For the last six months, two giant life science hubs have sat directly across the street from each other on McCrimmon Parkway in Morrisville, brand-spanking-new — and empty.
Amid a post-pandemic construction boom, Pathway Triangle and Spark Life Science (or Spark LS), both billion-dollar projects, were “built on spec” without tenant commitments. They were also delivered around the same time at the end of 2024.
As of early June, they still have no takers — another reminder of the fickle and risky nature of speculative building. Especially when supply continues to outpace demand and leasing activity remains subdued.
Pathway Triangle’s owners, Massachusetts-based developer King Street Properties, said it’s seen “strong interest” for the core and shell of the first two buildings on its new 75-acre campus at 4880 McCrimmon Parkway, but “no leases to report.”
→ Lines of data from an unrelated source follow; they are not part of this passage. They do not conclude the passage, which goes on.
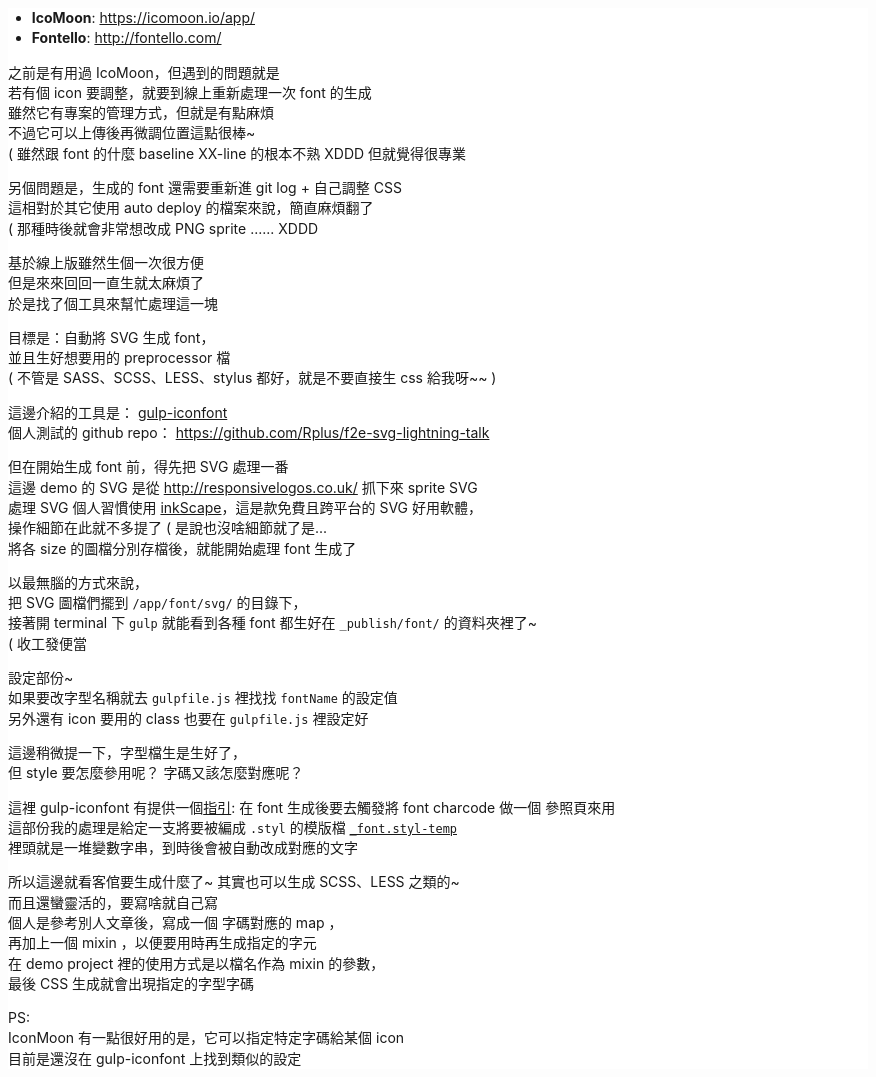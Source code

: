 * **IcoMoon**: <https://icomoon.io/app/>
* **Fontello**: <http://fontello.com/>

之前是有用過 IcoMoon，但遇到的問題就是  
若有個 icon 要調整，就要到線上重新處理一次 font 的生成  
雖然它有專案的管理方式，但就是有點麻煩  
不過它可以上傳後再微調位置這點很棒~  
( 雖然跟 font 的什麼 baseline XX-line 的根本不熟 XDDD 但就覺得很專業

另個問題是，生成的 font 還需要重新進 git log + 自己調整 CSS  
這相對於其它使用 auto deploy 的檔案來說，簡直麻煩翻了  
( 那種時後就會非常想改成 PNG sprite ...... XDDD

基於線上版雖然生個一次很方便  
但是來來回回一直生就太麻煩了  
於是找了個工具來幫忙處理這一塊

目標是：自動將 SVG 生成 font，  
並且生好想要用的 preprocessor 檔  
( 不管是 SASS、SCSS、LESS、stylus 都好，就是不要直接生 css 給我呀~~ )

這邊介紹的工具是： [gulp-iconfont](https://www.npmjs.org/package/gulp-iconfont)  
個人測試的 github repo： <https://github.com/Rplus/f2e-svg-lightning-talk>

但在開始生成 font 前，得先把 SVG 處理一番  
這邊 demo 的 SVG 是從 http://responsivelogos.co.uk/ 抓下來 sprite SVG  
處理 SVG 個人習慣使用 [inkScape](http://inkscape.org/)，這是款免費且跨平台的 SVG 好用軟體，  
操作細節在此就不多提了 ( 是說也沒啥細節就了是...  
將各 size 的圖檔分別存檔後，就能開始處理 font 生成了

以最無腦的方式來說，  
把 SVG 圖檔們擺到 `/app/font/svg/` 的目錄下，  
接著開 terminal 下 `gulp` 就能看到各種 font 都生好在 `_publish/font/` 的資料夾裡了~  
( 收工發便當

設定部份~  
如果要改字型名稱就去 `gulpfile.js` 裡找找 `fontName` 的設定值  
另外還有 icon 要用的 class 也要在 `gulpfile.js` 裡設定好

這邊稍微提一下，字型檔生是生好了，  
但 style 要怎麼參用呢？ 字碼又該怎麼對應呢？

這裡 gulp-iconfont 有提供一個[指引](https://github.com/nfroidure/gulp-iconfont#make-your-css):
在 font 生成後要去觸發將 font charcode 做一個 參照頁來用  
這部份我的處理是給定一支將要被編成 `.styl` 的模版檔 [`_font.styl-temp`](https://github.com/Rplus/f2e-svg-lightning-talk/blob/master/app/style/_font.styl-temp)  
裡頭就是一堆變數字串，到時後會被自動改成對應的文字

所以這邊就看客倌要生成什麼了~ 其實也可以生成 SCSS、LESS 之類的~  
而且還蠻靈活的，要寫啥就自己寫  
個人是參考別人文章後，寫成一個 字碼對應的 map ，  
再加上一個 mixin ，以便要用時再生成指定的字元  
在 demo project 裡的使用方式是以檔名作為 mixin 的參數，  
最後 CSS 生成就會出現指定的字型字碼

PS:  
IconMoon 有一點很好用的是，它可以指定特定字碼給某個 icon  
目前是還沒在 gulp-iconfont 上找到類似的設定  
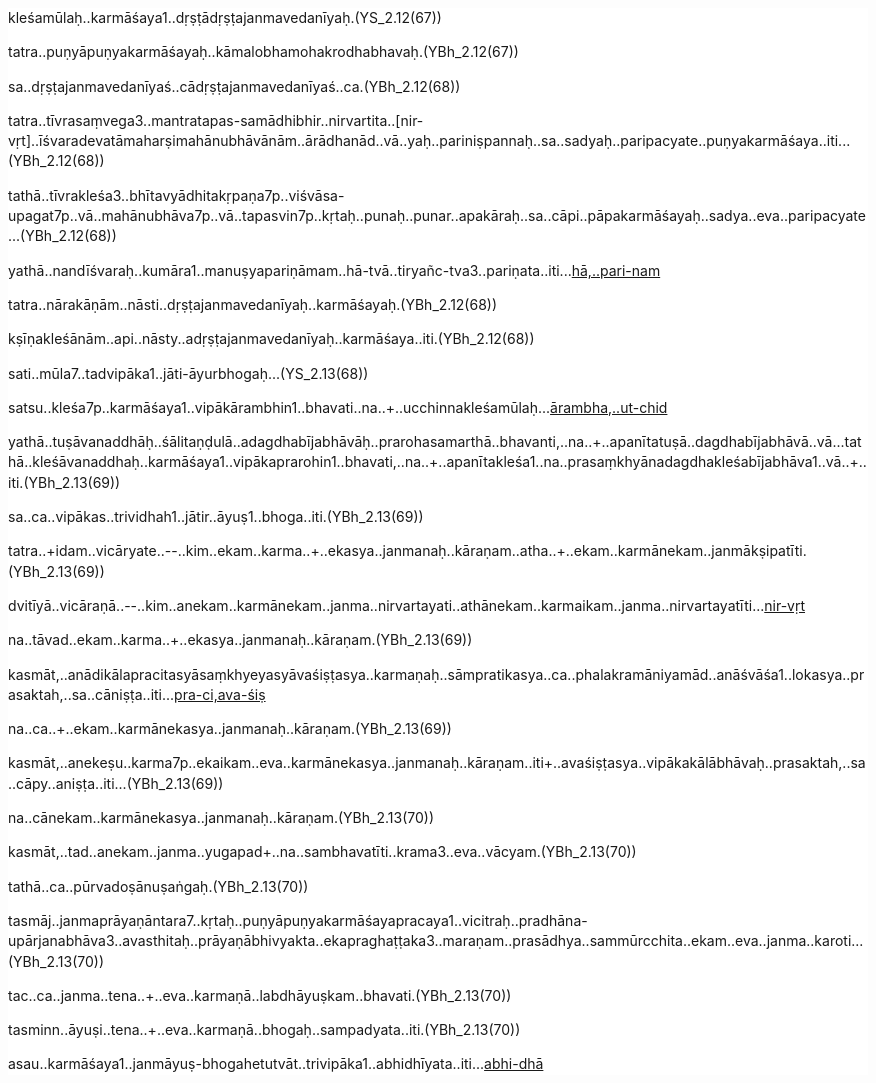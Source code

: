 kleśamūlaḥ..karmāśaya1..dṛṣṭādṛṣṭajanmavedanīyaḥ.(YS_2.12(67))

tatra..puṇyāpuṇyakarmāśayaḥ..kāmalobhamohakrodhabhavaḥ.(YBh_2.12(67))

sa..dṛṣṭajanmavedanīyaś..cādṛṣṭajanmavedanīyaś..ca.(YBh_2.12(68))

tatra..tīvrasaṃvega3..mantratapas-samādhibhir..nirvartita..[nir-vṛt]..īśvaradevatāmaharṣimahānubhāvānām..ārādhanād..vā..yaḥ..pariniṣpannaḥ..sa..sadyaḥ..paripacyate..puṇyakarmāśaya..iti...(YBh_2.12(68))

tathā..tīvrakleśa3..bhītavyādhitakṛpaṇa7p..viśvāsa-upagat7p..vā..mahānubhāva7p..vā..tapasvin7p..kṛtaḥ..punaḥ..punar..apakāraḥ..sa..cāpi..pāpakarmāśayaḥ..sadya..eva..paripacyate...(YBh_2.12(68))

yathā..nandīśvaraḥ..kumāra1..manuṣyapariṇāmam..hā-tvā..tiryañc-tva3..pariṇata..iti...[hā,..pari-nam](YBh_2.12(68))

tatra..nārakāṇām..nāsti..dṛṣṭajanmavedanīyaḥ..karmāśayaḥ.(YBh_2.12(68))

kṣīṇakleśānām..api..nāsty..adṛṣṭajanmavedanīyaḥ..karmāśaya..iti.(YBh_2.12(68))

sati..mūla7..tadvipāka1..jāti-āyurbhogaḥ...(YS_2.13(68))

satsu..kleśa7p..karmāśaya1..vipākārambhin1..bhavati..na..+..ucchinnakleśamūlaḥ...[ārambha,..ut-chid](YBh_2.13(68-69))

yathā..tuṣāvanaddhāḥ..śālitaṇḍulā..adagdhabījabhāvāḥ..prarohasamarthā..bhavanti,..na..+..apanītatuṣā..dagdhabījabhāvā..vā...tathā..kleśāvanaddhaḥ..karmāśaya1..vipākaprarohin1..bhavati,..na..+..apanītakleśa1..na..prasaṃkhyānadagdhakleśabījabhāva1..vā..+..iti.(YBh_2.13(69))

sa..ca..vipākas..trividhah1..jātir..āyuṣ1..bhoga..iti.(YBh_2.13(69))

tatra..+idam..vicāryate..--..kim..ekam..karma..+..ekasya..janmanaḥ..kāraṇam..atha..+..ekam..karmānekam..janmākṣipatīti.(YBh_2.13(69))

dvitīyā..vicāraṇā..--..kim..anekam..karmānekam..janma..nirvartayati..athānekam..karmaikam..janma..nirvartayatīti...[nir-vṛt](YBh_2.13(69))

na..tāvad..ekam..karma..+..ekasya..janmanaḥ..kāraṇam.(YBh_2.13(69))

kasmāt,..anādikālapracitasyāsaṃkhyeyasyāvaśiṣṭasya..karmaṇaḥ..sāmpratikasya..ca..phalakramāniyamād..anāśvāśa1..lokasya..prasaktah,..sa..cāniṣṭa..iti...[pra-ci,ava-śiṣ](YBh_2.13(69))

na..ca..+..ekam..karmānekasya..janmanaḥ..kāraṇam.(YBh_2.13(69))

kasmāt,..anekeṣu..karma7p..ekaikam..eva..karmānekasya..janmanaḥ..kāraṇam..iti+..avaśiṣṭasya..vipākakālābhāvaḥ..prasaktah,..sa..cāpy..aniṣṭa..iti...(YBh_2.13(69))

na..cānekam..karmānekasya..janmanaḥ..kāraṇam.(YBh_2.13(70))

kasmāt,..tad..anekam..janma..yugapad+..na..sambhavatīti..krama3..eva..vācyam.(YBh_2.13(70))

tathā..ca..pūrvadoṣānuṣaṅgaḥ.(YBh_2.13(70))

tasmāj..janmaprāyaṇāntara7..kṛtaḥ..puṇyāpuṇyakarmāśayapracaya1..vicitraḥ..pradhāna-upārjanabhāva3..avasthitaḥ..prāyaṇābhivyakta..ekapraghaṭṭaka3..maraṇam..prasādhya..sammūrcchita..ekam..eva..janma..karoti...(YBh_2.13(70))

tac..ca..janma..tena..+..eva..karmaṇā..labdhāyuṣkam..bhavati.(YBh_2.13(70))

tasminn..āyuṣi..tena..+..eva..karmaṇā..bhogaḥ..sampadyata..iti.(YBh_2.13(70))

asau..karmāśaya1..janmāyuṣ-bhogahetutvāt..trivipāka1..abhidhīyata..iti...[abhi-dhā](YBh_2.13(70))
On the other side, the 109-acre Spark LS biotech campus, announced in 2022, is slowly filling the formerly wooded land near the airport and I-40. Its owners, North Carolina developer Trinity Capital and Miami Beach-based Starwood Capital, remain slightly more tight-lipped. They didn’t return calls for comment, though their landing page says they’re open for business.
In August 2019, the town extended McCrimmon Parkway to give roadway access to the then-undeveloped land. And in July 2021, Morrisville updated its zoning regulations to accommodate the mixed-use projects. (Separately, Trinity Capital owns Roxboro at Venable Center, a Class A office building in Durham, which delivered in 2022. It’s also sitting empty.)
Today, that influx of vacant space — more than one million square feet of purpose-built, “turn-key” biomanufacturing facilities — has flooded the market, driving up vacancy rates.
In Raleigh-Durham, investor-owned life sciences-related manufacturing space has jumped to 66.6% with the deliveries, according to CBRE’s 2025 first-quarter Life Science report.
In other words, out of some 2.3 million square feet of existing inventory, roughly 1.53 million square feet is unoccupied across the Triangle.
That’s roughly the size of 26 football fields.
‘No surprise’ at high vacancies
Some analysts are downplaying the glut of space.
“Elevated vacancy rates are no surprise,” said Kathy Gigac, managing director of Avison Young’s Raleigh-Durham office. There’s been a push to onshore medication manufacturing after COVID’s supply chain challenges, she said. The Triangle became a hotspot for private-owned investment.
“Developers and landlords took note,” she said. “Fast forward to today, over one million square feet of life science product hit the market essentially at once.” This wave of new products is anticipated to be well absorbed, she added, “but it will take some time.”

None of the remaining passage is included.